What teachers and students will experience from Mindfulness in the Classroom
When you add mindfulness to a classroom setting, students can now feel a sense of security and safety within themselves. The experience of focus, clarity and being in the present moment are emotions that the student trusts, which completely changes their expectations. Students experience a shift in their values and ideas, towards ways of thinking that are unjudgmental and that reflect their beliefs and goals as individuals. They also see the benefits of a problem solving/decision making style, and they feel calmer. All of these are new experiences for their brains, although they are much anticipated. Students see the shift from preciousness to no-importance.
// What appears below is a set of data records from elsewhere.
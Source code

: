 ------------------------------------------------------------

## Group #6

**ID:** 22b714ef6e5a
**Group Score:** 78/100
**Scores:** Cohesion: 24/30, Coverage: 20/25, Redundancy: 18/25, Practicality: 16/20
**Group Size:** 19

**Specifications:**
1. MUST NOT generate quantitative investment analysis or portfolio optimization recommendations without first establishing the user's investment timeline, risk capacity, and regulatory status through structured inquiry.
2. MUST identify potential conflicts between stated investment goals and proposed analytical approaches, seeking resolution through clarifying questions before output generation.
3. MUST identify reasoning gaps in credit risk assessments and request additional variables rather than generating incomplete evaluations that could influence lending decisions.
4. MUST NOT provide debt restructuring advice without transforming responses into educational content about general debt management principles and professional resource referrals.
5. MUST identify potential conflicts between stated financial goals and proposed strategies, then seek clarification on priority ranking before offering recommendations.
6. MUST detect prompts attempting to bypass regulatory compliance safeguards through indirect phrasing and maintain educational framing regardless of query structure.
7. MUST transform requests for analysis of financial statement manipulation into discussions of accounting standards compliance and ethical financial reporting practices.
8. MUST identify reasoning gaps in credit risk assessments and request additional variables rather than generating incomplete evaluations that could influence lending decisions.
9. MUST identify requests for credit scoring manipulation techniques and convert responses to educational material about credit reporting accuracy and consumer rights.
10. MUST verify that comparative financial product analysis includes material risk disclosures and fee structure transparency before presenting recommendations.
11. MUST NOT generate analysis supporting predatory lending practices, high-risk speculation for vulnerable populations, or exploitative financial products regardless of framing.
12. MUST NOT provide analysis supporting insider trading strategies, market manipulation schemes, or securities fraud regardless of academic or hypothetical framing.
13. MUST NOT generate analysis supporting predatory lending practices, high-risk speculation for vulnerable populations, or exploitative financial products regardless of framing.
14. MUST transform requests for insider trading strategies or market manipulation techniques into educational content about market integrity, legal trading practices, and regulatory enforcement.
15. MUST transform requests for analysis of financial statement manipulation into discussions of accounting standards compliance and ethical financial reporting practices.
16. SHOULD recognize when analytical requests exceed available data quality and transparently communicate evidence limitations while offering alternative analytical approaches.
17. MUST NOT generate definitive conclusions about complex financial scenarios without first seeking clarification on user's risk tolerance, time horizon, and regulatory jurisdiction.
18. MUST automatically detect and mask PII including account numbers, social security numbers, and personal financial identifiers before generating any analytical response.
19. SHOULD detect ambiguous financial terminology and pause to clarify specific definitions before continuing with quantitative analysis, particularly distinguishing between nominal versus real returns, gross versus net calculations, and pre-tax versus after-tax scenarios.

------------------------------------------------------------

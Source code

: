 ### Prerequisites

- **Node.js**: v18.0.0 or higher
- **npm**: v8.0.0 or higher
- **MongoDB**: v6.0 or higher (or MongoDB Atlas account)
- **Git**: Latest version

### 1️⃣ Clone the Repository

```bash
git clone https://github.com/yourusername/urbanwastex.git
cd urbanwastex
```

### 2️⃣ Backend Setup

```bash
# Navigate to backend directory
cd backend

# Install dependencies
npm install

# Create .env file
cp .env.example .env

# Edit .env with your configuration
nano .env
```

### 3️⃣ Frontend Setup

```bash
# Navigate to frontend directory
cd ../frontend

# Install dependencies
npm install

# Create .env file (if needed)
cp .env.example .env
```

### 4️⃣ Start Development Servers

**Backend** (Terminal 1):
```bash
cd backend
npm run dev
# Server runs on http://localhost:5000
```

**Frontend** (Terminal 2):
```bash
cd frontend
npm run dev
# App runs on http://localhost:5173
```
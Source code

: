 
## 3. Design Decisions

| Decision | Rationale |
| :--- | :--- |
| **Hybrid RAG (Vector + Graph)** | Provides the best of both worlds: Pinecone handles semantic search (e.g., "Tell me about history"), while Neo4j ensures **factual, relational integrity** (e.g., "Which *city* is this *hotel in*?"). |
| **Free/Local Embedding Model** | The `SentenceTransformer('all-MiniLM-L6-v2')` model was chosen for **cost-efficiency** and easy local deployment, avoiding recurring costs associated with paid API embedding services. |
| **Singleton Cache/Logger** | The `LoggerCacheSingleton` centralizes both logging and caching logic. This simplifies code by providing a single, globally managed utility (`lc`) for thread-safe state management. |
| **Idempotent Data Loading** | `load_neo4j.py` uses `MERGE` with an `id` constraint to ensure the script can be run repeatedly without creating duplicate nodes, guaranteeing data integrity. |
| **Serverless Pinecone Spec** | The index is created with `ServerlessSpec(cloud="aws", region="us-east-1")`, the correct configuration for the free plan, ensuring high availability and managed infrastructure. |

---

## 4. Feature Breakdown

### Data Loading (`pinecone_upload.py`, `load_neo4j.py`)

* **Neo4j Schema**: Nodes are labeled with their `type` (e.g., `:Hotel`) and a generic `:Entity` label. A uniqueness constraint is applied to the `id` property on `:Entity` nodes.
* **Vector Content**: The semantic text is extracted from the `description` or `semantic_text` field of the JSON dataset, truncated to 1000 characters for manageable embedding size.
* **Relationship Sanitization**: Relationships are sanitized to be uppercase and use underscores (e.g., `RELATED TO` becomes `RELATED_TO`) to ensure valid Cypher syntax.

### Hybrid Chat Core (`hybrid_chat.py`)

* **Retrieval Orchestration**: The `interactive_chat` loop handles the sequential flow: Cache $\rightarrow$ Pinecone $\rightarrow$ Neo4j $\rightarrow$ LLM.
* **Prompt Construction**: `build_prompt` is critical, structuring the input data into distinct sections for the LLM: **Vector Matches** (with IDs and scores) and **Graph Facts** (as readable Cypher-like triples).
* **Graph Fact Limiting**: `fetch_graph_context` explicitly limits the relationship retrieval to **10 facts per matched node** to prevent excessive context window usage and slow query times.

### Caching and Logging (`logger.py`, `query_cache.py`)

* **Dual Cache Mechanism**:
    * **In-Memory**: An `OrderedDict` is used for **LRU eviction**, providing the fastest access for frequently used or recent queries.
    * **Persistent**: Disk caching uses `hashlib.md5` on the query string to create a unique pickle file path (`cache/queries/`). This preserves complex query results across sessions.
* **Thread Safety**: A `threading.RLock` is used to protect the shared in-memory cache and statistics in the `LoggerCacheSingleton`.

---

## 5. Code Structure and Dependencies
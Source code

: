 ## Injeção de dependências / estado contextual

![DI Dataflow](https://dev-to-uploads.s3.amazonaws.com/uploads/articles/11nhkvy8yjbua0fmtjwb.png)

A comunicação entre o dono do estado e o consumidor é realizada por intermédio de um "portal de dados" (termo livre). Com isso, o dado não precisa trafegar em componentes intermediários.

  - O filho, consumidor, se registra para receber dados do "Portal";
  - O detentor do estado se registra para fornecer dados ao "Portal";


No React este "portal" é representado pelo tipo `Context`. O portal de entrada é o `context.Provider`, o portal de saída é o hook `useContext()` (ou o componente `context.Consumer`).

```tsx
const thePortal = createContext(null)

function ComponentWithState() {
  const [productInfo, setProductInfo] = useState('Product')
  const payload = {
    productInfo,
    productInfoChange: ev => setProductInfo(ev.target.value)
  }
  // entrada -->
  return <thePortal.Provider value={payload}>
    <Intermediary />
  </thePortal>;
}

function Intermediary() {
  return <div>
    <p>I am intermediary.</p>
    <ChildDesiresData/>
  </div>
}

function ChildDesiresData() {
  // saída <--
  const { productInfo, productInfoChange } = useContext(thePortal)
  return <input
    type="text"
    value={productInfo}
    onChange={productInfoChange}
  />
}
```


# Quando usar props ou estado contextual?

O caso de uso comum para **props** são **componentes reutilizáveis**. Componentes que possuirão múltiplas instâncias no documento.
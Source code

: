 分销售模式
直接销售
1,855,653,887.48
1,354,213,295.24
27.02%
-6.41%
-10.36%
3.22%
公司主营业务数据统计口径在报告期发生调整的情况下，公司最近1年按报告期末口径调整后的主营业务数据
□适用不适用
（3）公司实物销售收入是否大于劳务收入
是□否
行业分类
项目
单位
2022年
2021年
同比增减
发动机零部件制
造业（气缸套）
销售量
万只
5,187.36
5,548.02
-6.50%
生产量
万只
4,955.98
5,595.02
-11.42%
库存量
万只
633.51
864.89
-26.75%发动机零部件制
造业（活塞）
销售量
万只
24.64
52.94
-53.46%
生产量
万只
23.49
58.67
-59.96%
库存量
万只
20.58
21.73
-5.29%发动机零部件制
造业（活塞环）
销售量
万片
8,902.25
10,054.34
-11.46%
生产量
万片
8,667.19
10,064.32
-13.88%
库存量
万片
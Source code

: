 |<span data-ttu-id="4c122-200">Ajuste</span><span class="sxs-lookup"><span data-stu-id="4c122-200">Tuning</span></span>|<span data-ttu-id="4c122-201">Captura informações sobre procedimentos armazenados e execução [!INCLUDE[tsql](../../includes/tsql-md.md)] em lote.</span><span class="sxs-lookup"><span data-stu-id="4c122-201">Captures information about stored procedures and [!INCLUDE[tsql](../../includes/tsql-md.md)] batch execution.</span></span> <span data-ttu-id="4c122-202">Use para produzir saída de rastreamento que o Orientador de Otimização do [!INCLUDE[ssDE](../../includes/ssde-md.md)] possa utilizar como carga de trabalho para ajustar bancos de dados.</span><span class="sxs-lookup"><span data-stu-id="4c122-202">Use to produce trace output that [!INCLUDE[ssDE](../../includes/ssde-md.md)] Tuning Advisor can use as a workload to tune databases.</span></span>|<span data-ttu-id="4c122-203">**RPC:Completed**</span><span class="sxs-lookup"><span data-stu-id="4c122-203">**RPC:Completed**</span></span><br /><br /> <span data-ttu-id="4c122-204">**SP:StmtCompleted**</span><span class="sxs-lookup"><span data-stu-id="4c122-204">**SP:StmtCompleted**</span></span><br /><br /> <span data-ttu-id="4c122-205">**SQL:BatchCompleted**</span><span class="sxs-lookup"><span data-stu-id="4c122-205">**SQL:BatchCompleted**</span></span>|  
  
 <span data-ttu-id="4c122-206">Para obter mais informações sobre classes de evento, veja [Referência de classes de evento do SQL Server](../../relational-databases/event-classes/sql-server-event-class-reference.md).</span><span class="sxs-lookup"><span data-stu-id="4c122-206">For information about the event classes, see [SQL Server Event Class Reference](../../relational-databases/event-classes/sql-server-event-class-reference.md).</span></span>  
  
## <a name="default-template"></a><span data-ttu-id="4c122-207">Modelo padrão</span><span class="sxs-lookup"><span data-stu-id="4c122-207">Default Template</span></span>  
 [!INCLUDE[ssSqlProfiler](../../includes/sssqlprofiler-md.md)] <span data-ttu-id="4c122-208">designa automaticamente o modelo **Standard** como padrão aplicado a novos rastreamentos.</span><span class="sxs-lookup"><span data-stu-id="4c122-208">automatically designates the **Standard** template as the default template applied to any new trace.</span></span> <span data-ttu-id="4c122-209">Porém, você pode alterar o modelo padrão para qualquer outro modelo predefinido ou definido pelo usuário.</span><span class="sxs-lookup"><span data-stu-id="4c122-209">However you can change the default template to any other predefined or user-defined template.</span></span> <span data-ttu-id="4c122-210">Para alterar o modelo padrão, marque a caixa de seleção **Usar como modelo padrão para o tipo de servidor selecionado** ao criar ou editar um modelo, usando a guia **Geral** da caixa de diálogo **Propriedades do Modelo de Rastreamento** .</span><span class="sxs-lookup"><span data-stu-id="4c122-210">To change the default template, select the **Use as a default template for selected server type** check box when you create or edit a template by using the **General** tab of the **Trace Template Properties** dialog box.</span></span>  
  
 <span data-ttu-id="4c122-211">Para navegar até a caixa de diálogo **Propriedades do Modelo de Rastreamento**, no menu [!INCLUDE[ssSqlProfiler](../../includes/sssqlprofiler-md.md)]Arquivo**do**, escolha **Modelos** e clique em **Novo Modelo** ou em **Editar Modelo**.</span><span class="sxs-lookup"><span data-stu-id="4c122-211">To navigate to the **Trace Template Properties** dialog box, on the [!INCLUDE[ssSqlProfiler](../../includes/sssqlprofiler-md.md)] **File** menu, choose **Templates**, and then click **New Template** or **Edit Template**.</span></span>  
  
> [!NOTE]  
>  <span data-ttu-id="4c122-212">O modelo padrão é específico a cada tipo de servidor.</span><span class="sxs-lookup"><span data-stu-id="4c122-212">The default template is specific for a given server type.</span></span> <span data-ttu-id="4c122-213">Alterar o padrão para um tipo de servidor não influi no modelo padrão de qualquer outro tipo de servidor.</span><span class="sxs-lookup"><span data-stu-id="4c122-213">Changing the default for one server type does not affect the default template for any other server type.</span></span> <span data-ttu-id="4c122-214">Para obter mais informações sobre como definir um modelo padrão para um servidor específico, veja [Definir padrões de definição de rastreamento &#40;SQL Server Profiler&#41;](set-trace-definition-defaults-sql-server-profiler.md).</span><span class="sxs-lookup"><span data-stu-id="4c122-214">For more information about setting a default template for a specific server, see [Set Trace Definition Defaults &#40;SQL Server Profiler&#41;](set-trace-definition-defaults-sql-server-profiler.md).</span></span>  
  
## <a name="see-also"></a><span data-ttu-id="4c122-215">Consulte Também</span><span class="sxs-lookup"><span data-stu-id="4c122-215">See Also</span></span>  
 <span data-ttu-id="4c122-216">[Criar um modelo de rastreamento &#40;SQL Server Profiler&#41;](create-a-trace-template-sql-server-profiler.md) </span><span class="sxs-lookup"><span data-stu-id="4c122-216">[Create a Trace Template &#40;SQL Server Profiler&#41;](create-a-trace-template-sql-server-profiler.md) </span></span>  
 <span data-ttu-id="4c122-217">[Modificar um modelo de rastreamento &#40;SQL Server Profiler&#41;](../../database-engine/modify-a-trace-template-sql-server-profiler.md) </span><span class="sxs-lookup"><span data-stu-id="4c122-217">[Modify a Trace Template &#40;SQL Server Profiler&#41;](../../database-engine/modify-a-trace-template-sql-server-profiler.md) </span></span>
The (Mindfulness) practice is transformative for teachers and students
Today, teachers often feel like the victims of my students’ behavior, but I believe that mindfulness in the classroom does much more than just change the classroom. We have seen teachers who went from feeling worthless, dissatisfied and distracted to feeling successful and inspired. And we see how teachers who are good at managing their own stressful environments tend to offer remarkable and positive guidance to students, regardless of their backgrounds. Mindfulness teaches these skills to teachers, teachers are teachers first, and teachers are teachers to students first.
Now I’m sitting here in awe of the students, and they are in awe of their teachers. I’m sure teachers are starting to feel more that they have a choice in how they teach. Our school system desperately needs this.